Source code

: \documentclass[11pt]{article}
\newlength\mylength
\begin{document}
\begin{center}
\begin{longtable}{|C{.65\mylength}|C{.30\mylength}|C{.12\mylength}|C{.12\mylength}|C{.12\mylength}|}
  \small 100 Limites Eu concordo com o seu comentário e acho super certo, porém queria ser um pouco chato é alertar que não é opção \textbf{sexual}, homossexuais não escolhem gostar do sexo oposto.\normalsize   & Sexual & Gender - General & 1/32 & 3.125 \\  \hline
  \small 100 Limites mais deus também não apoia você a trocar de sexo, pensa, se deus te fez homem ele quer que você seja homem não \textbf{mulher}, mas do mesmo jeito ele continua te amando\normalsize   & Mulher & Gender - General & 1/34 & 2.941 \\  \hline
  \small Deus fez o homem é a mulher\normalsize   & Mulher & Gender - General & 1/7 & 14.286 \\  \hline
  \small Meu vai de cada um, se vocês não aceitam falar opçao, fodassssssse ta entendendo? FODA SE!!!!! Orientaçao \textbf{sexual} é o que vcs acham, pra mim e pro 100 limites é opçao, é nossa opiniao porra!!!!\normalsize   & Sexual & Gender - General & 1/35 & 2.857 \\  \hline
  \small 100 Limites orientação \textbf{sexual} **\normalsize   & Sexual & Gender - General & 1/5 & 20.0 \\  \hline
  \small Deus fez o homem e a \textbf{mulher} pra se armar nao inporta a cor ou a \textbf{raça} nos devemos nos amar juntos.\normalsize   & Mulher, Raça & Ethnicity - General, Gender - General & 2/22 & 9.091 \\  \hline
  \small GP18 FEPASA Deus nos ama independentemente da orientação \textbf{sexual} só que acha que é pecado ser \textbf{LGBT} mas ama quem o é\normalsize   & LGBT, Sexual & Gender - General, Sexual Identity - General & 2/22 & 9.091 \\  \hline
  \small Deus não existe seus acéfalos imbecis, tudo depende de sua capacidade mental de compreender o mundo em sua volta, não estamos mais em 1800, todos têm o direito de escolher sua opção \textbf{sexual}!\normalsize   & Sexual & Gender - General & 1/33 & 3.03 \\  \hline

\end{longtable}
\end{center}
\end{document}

## Work required
Go through the records above and count every line that includes "longtable". Give the number and nothing else.

## Exercise result
2